The input section start

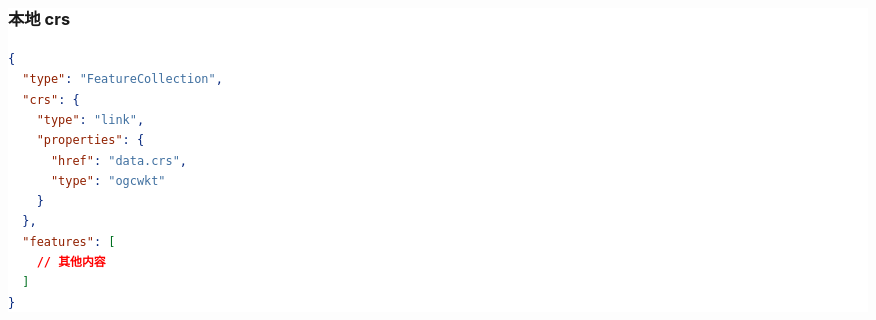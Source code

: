 ### 本地 crs

```json
{
  "type": "FeatureCollection",
  "crs": {
    "type": "link",
    "properties": {
      "href": "data.crs",
      "type": "ogcwkt"
    }
  },
  "features": [
    // 其他内容
  ]
}
```
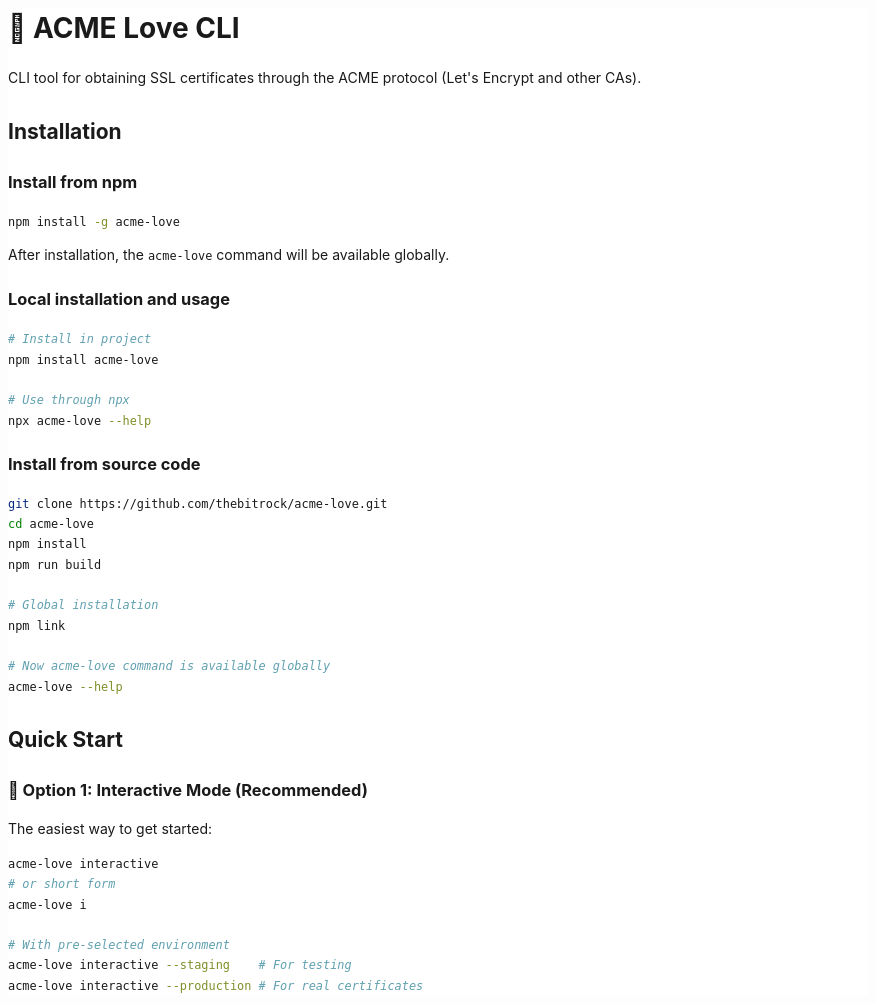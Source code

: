 # 🚀 ACME Love CLI

CLI tool for obtaining SSL certificates through the ACME protocol (Let's Encrypt and other CAs).

## Installation

### Install from npm

```bash
npm install -g acme-love
```

After installation, the `acme-love` command will be available globally.

### Local installation and usage

```bash
# Install in project
npm install acme-love

# Use through npx
npx acme-love --help
```

### Install from source code

```bash
git clone https://github.com/thebitrock/acme-love.git
cd acme-love
npm install
npm run build

# Global installation
npm link

# Now acme-love command is available globally
acme-love --help
```

## Quick Start

### 🎯 Option 1: Interactive Mode (Recommended)

The easiest way to get started:

```bash
acme-love interactive
# or short form
acme-love i

# With pre-selected environment
acme-love interactive --staging    # For testing
acme-love interactive --production # For real certificates
```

The input section end

» **Prompt**
Extract every line from the one containing "## Quick Start" through the last line of the data, inclusive, exactly as written.

» **Exercise response**
## Quick Start

### 🎯 Option 1: Interactive Mode (Recommended)

The easiest way to get started:

```bash
acme-love interactive
# or short form
acme-love i

# With pre-selected environment
acme-love interactive --staging    # For testing
acme-love interactive --production # For real certificates
```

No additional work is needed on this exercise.